Summary
finding error where the sentencing judge added points for victim injury even though no injury was alleged or proven
Summary of this case from May v. StateOpinion
No. 92-3455.
June 2, 1993. Rehearing and/or Certification Denied August 5, 1993.
Appeal from the Circuit Court, St. Lucie County, L.B. Vocelle, J.
Gregorio Arreola, pro se.
Robert A. Butterworth, Atty. Gen., Tallahassee, and Melvina Racey Flaherty, Asst. Atty. Gen., West Palm Beach, for appellee.
We reverse the summary denial of appellant's motion for post-conviction relief from his sentences for three counts of sexual battery and kidnapping. Appellant claims error in the sentence caused by adding points for victim injury where none was alleged or proved.
We agree based on Karchesky v. State, 591 So.2d 930 (Fla. 1992), and Boland v. State, 613 So.2d 72 (Fla. 4th DCA 1993).

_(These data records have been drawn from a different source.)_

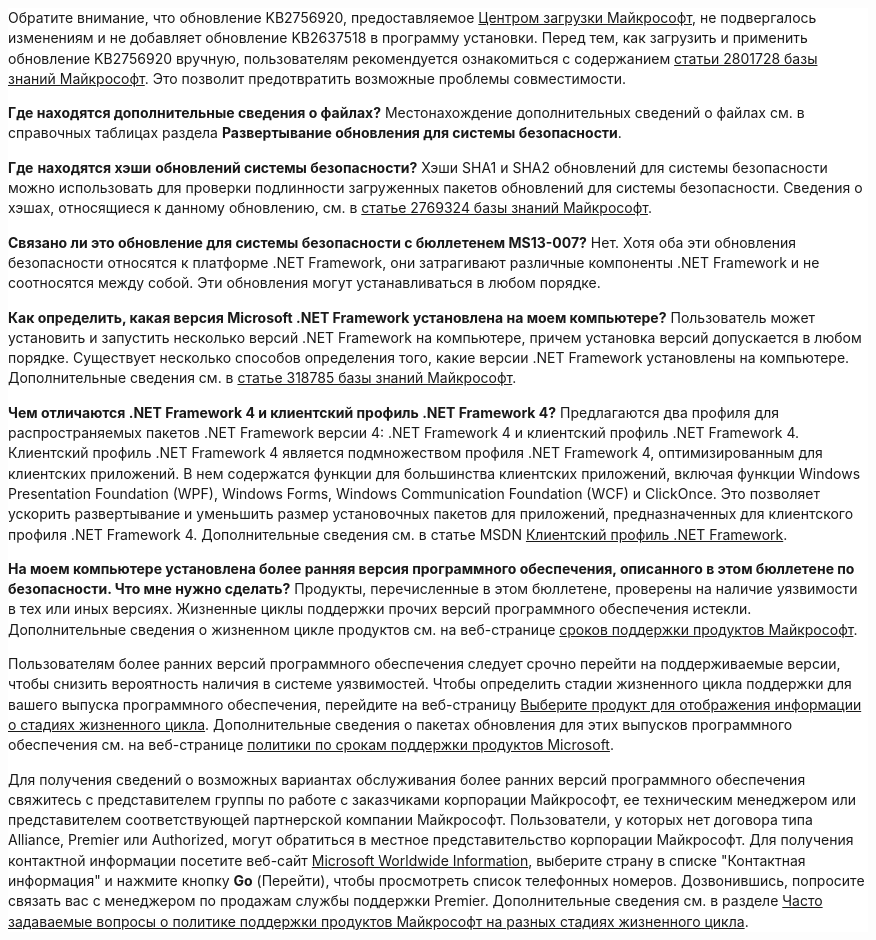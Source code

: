 Обратите внимание, что обновление KB2756920, предоставляемое [Центром загрузки Майкрософт](http://go.microsoft.com/fwlink/?linkid=21129), не подвергалось изменениям и не добавляет обновление KB2637518 в программу установки. Перед тем, как загрузить и применить обновление KB2756920 вручную, пользователям рекомендуется ознакомиться с содержанием [статьи 2801728 базы знаний Майкрософт](http://support.microsoft.com/kb/2801728). Это позволит предотвратить возможные проблемы совместимости.

**Где находятся дополнительные сведения о файлах?**
Местонахождение дополнительных сведений о файлах см. в справочных таблицах раздела **Развертывание обновления для системы безопасности**.

**Где** **находятся хэши** **обновлений системы безопасности?**
Хэши SHA1 и SHA2 обновлений для системы безопасности можно использовать для проверки подлинности загруженных пакетов обновлений для системы безопасности. Сведения о хэшах, относящиеся к данному обновлению, см. в [статье 2769324 базы знаний Майкрософт](https://support.microsoft.com/kb/2769324).

**Связано ли это обновление для системы безопасности с бюллетенем MS13-007?**
Нет. Хотя оба эти обновления безопасности относятся к платформе .NET Framework, они затрагивают различные компоненты .NET Framework и не соотносятся между собой. Эти обновления могут устанавливаться в любом порядке.

**Как определить, какая версия Microsoft .NET Framework установлена на моем компьютере?**
Пользователь может установить и запустить несколько версий .NET Framework на компьютере, причем установка версий допускается в любом порядке. Существует несколько способов определения того, какие версии .NET Framework установлены на компьютере. Дополнительные сведения см. в [статье 318785 базы знаний Майкрософт](http://support.microsoft.com/kb/318785).

**Чем отличаются .NET Framework 4 и клиентский профиль .NET Framework 4?**
Предлагаются два профиля для распространяемых пакетов .NET Framework версии 4: .NET Framework 4 и клиентский профиль .NET Framework 4. Клиентский профиль .NET Framework 4 является подмножеством профиля .NET Framework 4, оптимизированным для клиентских приложений. В нем содержатся функции для большинства клиентских приложений, включая функции Windows Presentation Foundation (WPF), Windows Forms, Windows Communication Foundation (WCF) и ClickOnce. Это позволяет ускорить развертывание и уменьшить размер установочных пакетов для приложений, предназначенных для клиентского профиля .NET Framework 4. Дополнительные сведения см. в статье MSDN [Клиентский профиль .NET Framework](http://msdn.microsoft.com/en-us/library/cc656912.aspx).

**На моем компьютере установлена более ранняя версия программного обеспечения, описанного в этом бюллетене по безопасности. Что мне нужно сделать?**
Продукты, перечисленные в этом бюллетене, проверены на наличие уязвимости в тех или иных версиях. Жизненные циклы поддержки прочих версий программного обеспечения истекли. Дополнительные сведения о жизненном цикле продуктов см. на веб-странице [сроков поддержки продуктов Майкрософт](http://go.microsoft.com/fwlink/?linkid=21742).

Пользователям более ранних версий программного обеспечения следует срочно перейти на поддерживаемые версии, чтобы снизить вероятность наличия в системе уязвимостей. Чтобы определить стадии жизненного цикла поддержки для вашего выпуска программного обеспечения, перейдите на веб-страницу [Выберите продукт для отображения информации о стадиях жизненного цикла](http://go.microsoft.com/fwlink/?linkid=169555). Дополнительные сведения о пакетах обновления для этих выпусков программного обеспечения см. на веб-странице [политики по срокам поддержки продуктов Microsoft](http://go.microsoft.com/fwlink/?linkid=89213).

Для получения сведений о возможных вариантах обслуживания более ранних версий программного обеспечения свяжитесь с представителем группы по работе с заказчиками корпорации Майкрософт, ее техническим менеджером или представителем соответствующей партнерской компании Майкрософт. Пользователи, у которых нет договора типа Alliance, Premier или Authorized, могут обратиться в местное представительство корпорации Майкрософт. Для получения контактной информации посетите веб-сайт [Microsoft Worldwide Information](http://go.microsoft.com/fwlink/?linkid=33329), выберите страну в списке "Контактная информация" и нажмите кнопку **Go** (Перейти), чтобы просмотреть список телефонных номеров. Дозвонившись, попросите связать вас с менеджером по продажам службы поддержки Premier. Дополнительные сведения см. в разделе [Часто задаваемые вопросы о политике поддержки продуктов Майкрософт на разных стадиях жизненного цикла](http://go.microsoft.com/fwlink/?linkid=169557).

We remand for a de novo sentencing hearing to determine the extent of actual injury, if any. See Morris v. State, 605 So.2d 511 (Fla. 2d DCA 1992).

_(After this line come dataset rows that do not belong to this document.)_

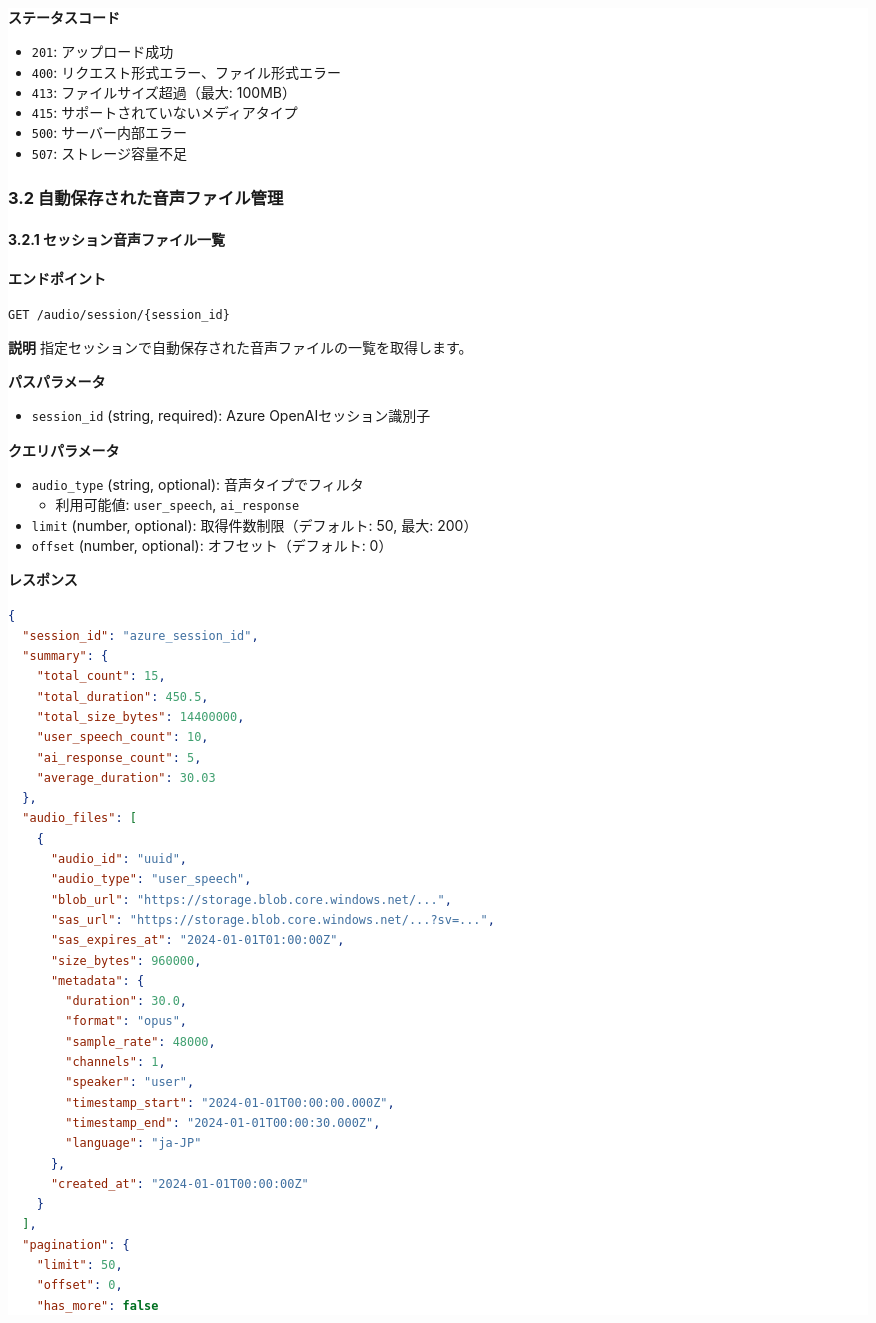 **ステータスコード**
- `201`: アップロード成功
- `400`: リクエスト形式エラー、ファイル形式エラー
- `413`: ファイルサイズ超過（最大: 100MB）
- `415`: サポートされていないメディアタイプ
- `500`: サーバー内部エラー
- `507`: ストレージ容量不足

### 3.2 自動保存された音声ファイル管理

#### 3.2.1 セッション音声ファイル一覧

**エンドポイント**
```
GET /audio/session/{session_id}
```

**説明**
指定セッションで自動保存された音声ファイルの一覧を取得します。

**パスパラメータ**
- `session_id` (string, required): Azure OpenAIセッション識別子

**クエリパラメータ**
- `audio_type` (string, optional): 音声タイプでフィルタ
  - 利用可能値: `user_speech`, `ai_response`
- `limit` (number, optional): 取得件数制限（デフォルト: 50, 最大: 200）
- `offset` (number, optional): オフセット（デフォルト: 0）

**レスポンス**
```json
{
  "session_id": "azure_session_id",
  "summary": {
    "total_count": 15,
    "total_duration": 450.5,
    "total_size_bytes": 14400000,
    "user_speech_count": 10,
    "ai_response_count": 5,
    "average_duration": 30.03
  },
  "audio_files": [
    {
      "audio_id": "uuid",
      "audio_type": "user_speech",
      "blob_url": "https://storage.blob.core.windows.net/...",
      "sas_url": "https://storage.blob.core.windows.net/...?sv=...",
      "sas_expires_at": "2024-01-01T01:00:00Z",
      "size_bytes": 960000,
      "metadata": {
        "duration": 30.0,
        "format": "opus",
        "sample_rate": 48000,
        "channels": 1,
        "speaker": "user",
        "timestamp_start": "2024-01-01T00:00:00.000Z",
        "timestamp_end": "2024-01-01T00:00:30.000Z",
        "language": "ja-JP"
      },
      "created_at": "2024-01-01T00:00:00Z"
    }
  ],
  "pagination": {
    "limit": 50,
    "offset": 0,
    "has_more": false
```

As to appellant's claim of ineffective assistance of counsel, appellant states that he told his counsel of facts and witnesses which would support a consent defense. The written plea agreement also indicates that he agreed that he had told his counsel all of the facts, that counsel had fully discussed with him all of his defenses and that he was satisfied with his counsel's representation. Thus, the claims are refuted by the written plea agreement. Rackley v. State, 571 So.2d 533 (Fla. 1st DCA 1990); Frazier v. State, 447 So.2d 959 (Fla. 1st DCA 1984).
Reversed and remanded for further proceedings.
HERSEY and WARNER, JJ., and WILLIAM C. OWEN, Jr., Senior Judge, concur.